▶ **Task to carry out**
Down to the final line, print each entry exactly.

* * * * * * *

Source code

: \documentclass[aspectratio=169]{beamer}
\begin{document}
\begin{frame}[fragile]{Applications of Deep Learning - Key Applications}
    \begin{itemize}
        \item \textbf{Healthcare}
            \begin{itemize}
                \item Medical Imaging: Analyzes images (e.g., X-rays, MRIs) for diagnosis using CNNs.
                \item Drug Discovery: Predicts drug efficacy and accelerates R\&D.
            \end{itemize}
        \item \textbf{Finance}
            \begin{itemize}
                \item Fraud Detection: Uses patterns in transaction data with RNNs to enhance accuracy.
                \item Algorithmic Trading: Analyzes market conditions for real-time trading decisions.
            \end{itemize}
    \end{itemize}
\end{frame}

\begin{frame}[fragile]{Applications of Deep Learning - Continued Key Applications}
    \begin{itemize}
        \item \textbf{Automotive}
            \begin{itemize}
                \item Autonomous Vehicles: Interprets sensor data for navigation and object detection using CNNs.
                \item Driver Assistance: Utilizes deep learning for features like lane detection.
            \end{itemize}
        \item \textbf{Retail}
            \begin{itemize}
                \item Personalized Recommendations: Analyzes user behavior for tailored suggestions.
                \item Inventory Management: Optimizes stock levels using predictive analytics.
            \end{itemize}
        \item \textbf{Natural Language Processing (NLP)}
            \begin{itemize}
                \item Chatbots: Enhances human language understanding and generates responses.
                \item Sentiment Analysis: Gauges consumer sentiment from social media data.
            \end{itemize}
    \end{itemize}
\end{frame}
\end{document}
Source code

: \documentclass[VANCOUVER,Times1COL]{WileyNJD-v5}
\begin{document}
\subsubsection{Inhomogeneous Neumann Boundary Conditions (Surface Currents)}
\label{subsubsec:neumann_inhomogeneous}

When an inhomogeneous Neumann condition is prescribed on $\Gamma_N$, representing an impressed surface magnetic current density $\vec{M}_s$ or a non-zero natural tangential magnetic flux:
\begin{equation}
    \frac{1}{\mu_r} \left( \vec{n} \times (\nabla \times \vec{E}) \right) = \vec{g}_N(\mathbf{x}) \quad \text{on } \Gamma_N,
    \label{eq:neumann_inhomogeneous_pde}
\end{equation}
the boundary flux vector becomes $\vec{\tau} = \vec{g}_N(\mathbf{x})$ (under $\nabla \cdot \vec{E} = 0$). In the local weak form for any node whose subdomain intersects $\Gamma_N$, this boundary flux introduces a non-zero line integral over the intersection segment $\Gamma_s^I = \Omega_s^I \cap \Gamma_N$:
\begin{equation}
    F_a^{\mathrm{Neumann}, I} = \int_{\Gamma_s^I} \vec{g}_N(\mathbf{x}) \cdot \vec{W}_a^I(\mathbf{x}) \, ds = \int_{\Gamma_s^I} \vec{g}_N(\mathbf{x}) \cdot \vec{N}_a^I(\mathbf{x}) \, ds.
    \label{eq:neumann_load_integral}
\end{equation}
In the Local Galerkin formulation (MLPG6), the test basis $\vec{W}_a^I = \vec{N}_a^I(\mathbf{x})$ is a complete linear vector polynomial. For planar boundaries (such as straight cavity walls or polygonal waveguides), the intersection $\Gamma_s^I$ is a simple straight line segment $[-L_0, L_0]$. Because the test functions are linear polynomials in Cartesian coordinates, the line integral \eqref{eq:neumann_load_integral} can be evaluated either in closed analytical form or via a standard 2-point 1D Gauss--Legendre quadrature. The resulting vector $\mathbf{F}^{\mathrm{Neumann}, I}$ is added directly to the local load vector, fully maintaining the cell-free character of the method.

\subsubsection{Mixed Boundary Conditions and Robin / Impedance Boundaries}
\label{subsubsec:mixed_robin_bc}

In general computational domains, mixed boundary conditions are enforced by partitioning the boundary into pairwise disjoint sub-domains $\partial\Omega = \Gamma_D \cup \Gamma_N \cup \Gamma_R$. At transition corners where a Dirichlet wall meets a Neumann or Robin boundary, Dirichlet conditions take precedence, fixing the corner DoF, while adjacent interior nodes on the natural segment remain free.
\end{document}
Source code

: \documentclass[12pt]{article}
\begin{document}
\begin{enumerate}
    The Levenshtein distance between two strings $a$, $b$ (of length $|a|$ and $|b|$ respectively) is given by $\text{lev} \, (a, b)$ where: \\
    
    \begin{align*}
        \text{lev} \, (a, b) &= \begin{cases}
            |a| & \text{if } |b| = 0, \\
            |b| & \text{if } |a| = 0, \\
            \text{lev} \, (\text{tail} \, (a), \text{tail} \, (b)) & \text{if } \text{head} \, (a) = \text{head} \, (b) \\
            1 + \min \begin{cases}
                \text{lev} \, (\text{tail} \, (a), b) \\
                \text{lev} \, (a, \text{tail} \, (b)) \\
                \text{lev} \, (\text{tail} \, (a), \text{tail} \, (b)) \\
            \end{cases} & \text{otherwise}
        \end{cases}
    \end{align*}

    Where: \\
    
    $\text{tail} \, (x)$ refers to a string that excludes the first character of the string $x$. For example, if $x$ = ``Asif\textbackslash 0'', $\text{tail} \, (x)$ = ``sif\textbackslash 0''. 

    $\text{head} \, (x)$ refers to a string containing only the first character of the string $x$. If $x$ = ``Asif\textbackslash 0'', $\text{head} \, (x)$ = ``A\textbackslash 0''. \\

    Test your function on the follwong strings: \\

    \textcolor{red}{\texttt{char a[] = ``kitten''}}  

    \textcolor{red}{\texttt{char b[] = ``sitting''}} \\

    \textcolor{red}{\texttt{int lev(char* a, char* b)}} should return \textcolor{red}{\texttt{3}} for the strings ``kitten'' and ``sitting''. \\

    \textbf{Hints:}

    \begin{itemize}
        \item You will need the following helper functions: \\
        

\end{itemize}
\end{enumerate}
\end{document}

* * * * * * *

▶ **Output**
Source code

: \documentclass[aspectratio=169]{beamer}
\begin{document}
\begin{frame}[fragile]{Applications of Deep Learning - Key Applications}
    \begin{itemize}
        \item \textbf{Healthcare}
            \begin{itemize}
                \item Medical Imaging: Analyzes images (e.g., X-rays, MRIs) for diagnosis using CNNs.
                \item Drug Discovery: Predicts drug efficacy and accelerates R\&D.
            \end{itemize}
        \item \textbf{Finance}
            \begin{itemize}
                \item Fraud Detection: Uses patterns in transaction data with RNNs to enhance accuracy.
                \item Algorithmic Trading: Analyzes market conditions for real-time trading decisions.
            \end{itemize}
    \end{itemize}
\end{frame}

\begin{frame}[fragile]{Applications of Deep Learning - Continued Key Applications}
    \begin{itemize}
        \item \textbf{Automotive}
            \begin{itemize}
                \item Autonomous Vehicles: Interprets sensor data for navigation and object detection using CNNs.
                \item Driver Assistance: Utilizes deep learning for features like lane detection.
            \end{itemize}
        \item \textbf{Retail}
            \begin{itemize}
                \item Personalized Recommendations: Analyzes user behavior for tailored suggestions.
                \item Inventory Management: Optimizes stock levels using predictive analytics.
            \end{itemize}
        \item \textbf{Natural Language Processing (NLP)}
            \begin{itemize}
                \item Chatbots: Enhances human language understanding and generates responses.
                \item Sentiment Analysis: Gauges consumer sentiment from social media data.
            \end{itemize}
    \end{itemize}
\end{frame}
\end{document}
Source code

: \documentclass[VANCOUVER,Times1COL]{WileyNJD-v5}
\begin{document}
\subsubsection{Inhomogeneous Neumann Boundary Conditions (Surface Currents)}
\label{subsubsec:neumann_inhomogeneous}

When an inhomogeneous Neumann condition is prescribed on $\Gamma_N$, representing an impressed surface magnetic current density $\vec{M}_s$ or a non-zero natural tangential magnetic flux:
\begin{equation}
    \frac{1}{\mu_r} \left( \vec{n} \times (\nabla \times \vec{E}) \right) = \vec{g}_N(\mathbf{x}) \quad \text{on } \Gamma_N,
    \label{eq:neumann_inhomogeneous_pde}
\end{equation}
the boundary flux vector becomes $\vec{\tau} = \vec{g}_N(\mathbf{x})$ (under $\nabla \cdot \vec{E} = 0$). In the local weak form for any node whose subdomain intersects $\Gamma_N$, this boundary flux introduces a non-zero line integral over the intersection segment $\Gamma_s^I = \Omega_s^I \cap \Gamma_N$:
\begin{equation}
    F_a^{\mathrm{Neumann}, I} = \int_{\Gamma_s^I} \vec{g}_N(\mathbf{x}) \cdot \vec{W}_a^I(\mathbf{x}) \, ds = \int_{\Gamma_s^I} \vec{g}_N(\mathbf{x}) \cdot \vec{N}_a^I(\mathbf{x}) \, ds.
    \label{eq:neumann_load_integral}
\end{equation}
In the Local Galerkin formulation (MLPG6), the test basis $\vec{W}_a^I = \vec{N}_a^I(\mathbf{x})$ is a complete linear vector polynomial. For planar boundaries (such as straight cavity walls or polygonal waveguides), the intersection $\Gamma_s^I$ is a simple straight line segment $[-L_0, L_0]$. Because the test functions are linear polynomials in Cartesian coordinates, the line integral \eqref{eq:neumann_load_integral} can be evaluated either in closed analytical form or via a standard 2-point 1D Gauss--Legendre quadrature. The resulting vector $\mathbf{F}^{\mathrm{Neumann}, I}$ is added directly to the local load vector, fully maintaining the cell-free character of the method.

\subsubsection{Mixed Boundary Conditions and Robin / Impedance Boundaries}
\label{subsubsec:mixed_robin_bc}

In general computational domains, mixed boundary conditions are enforced by partitioning the boundary into pairwise disjoint sub-domains $\partial\Omega = \Gamma_D \cup \Gamma_N \cup \Gamma_R$. At transition corners where a Dirichlet wall meets a Neumann or Robin boundary, Dirichlet conditions take precedence, fixing the corner DoF, while adjacent interior nodes on the natural segment remain free.
\end{document}
Source code

: \documentclass[12pt]{article}
\begin{document}
\begin{enumerate}
    The Levenshtein distance between two strings $a$, $b$ (of length $|a|$ and $|b|$ respectively) is given by $\text{lev} \, (a, b)$ where: \\
    
    \begin{align*}
        \text{lev} \, (a, b) &= \begin{cases}
            |a| & \text{if } |b| = 0, \\
            |b| & \text{if } |a| = 0, \\
            \text{lev} \, (\text{tail} \, (a), \text{tail} \, (b)) & \text{if } \text{head} \, (a) = \text{head} \, (b) \\
            1 + \min \begin{cases}
                \text{lev} \, (\text{tail} \, (a), b) \\
                \text{lev} \, (a, \text{tail} \, (b)) \\
                \text{lev} \, (\text{tail} \, (a), \text{tail} \, (b)) \\
            \end{cases} & \text{otherwise}
        \end{cases}
    \end{align*}

    Where: \\
    
    $\text{tail} \, (x)$ refers to a string that excludes the first character of the string $x$. For example, if $x$ = ``Asif\textbackslash 0'', $\text{tail} \, (x)$ = ``sif\textbackslash 0''. 

    $\text{head} \, (x)$ refers to a string containing only the first character of the string $x$. If $x$ = ``Asif\textbackslash 0'', $\text{head} \, (x)$ = ``A\textbackslash 0''. \\

    Test your function on the follwong strings: \\

    \textcolor{red}{\texttt{char a[] = ``kitten''}}  

    \textcolor{red}{\texttt{char b[] = ``sitting''}} \\

    \textcolor{red}{\texttt{int lev(char* a, char* b)}} should return \textcolor{red}{\texttt{3}} for the strings ``kitten'' and ``sitting''. \\

    \textbf{Hints:}

    \begin{itemize}
        \item You will need the following helper functions: \\
        

\end{itemize}
\end{enumerate}
\end{document}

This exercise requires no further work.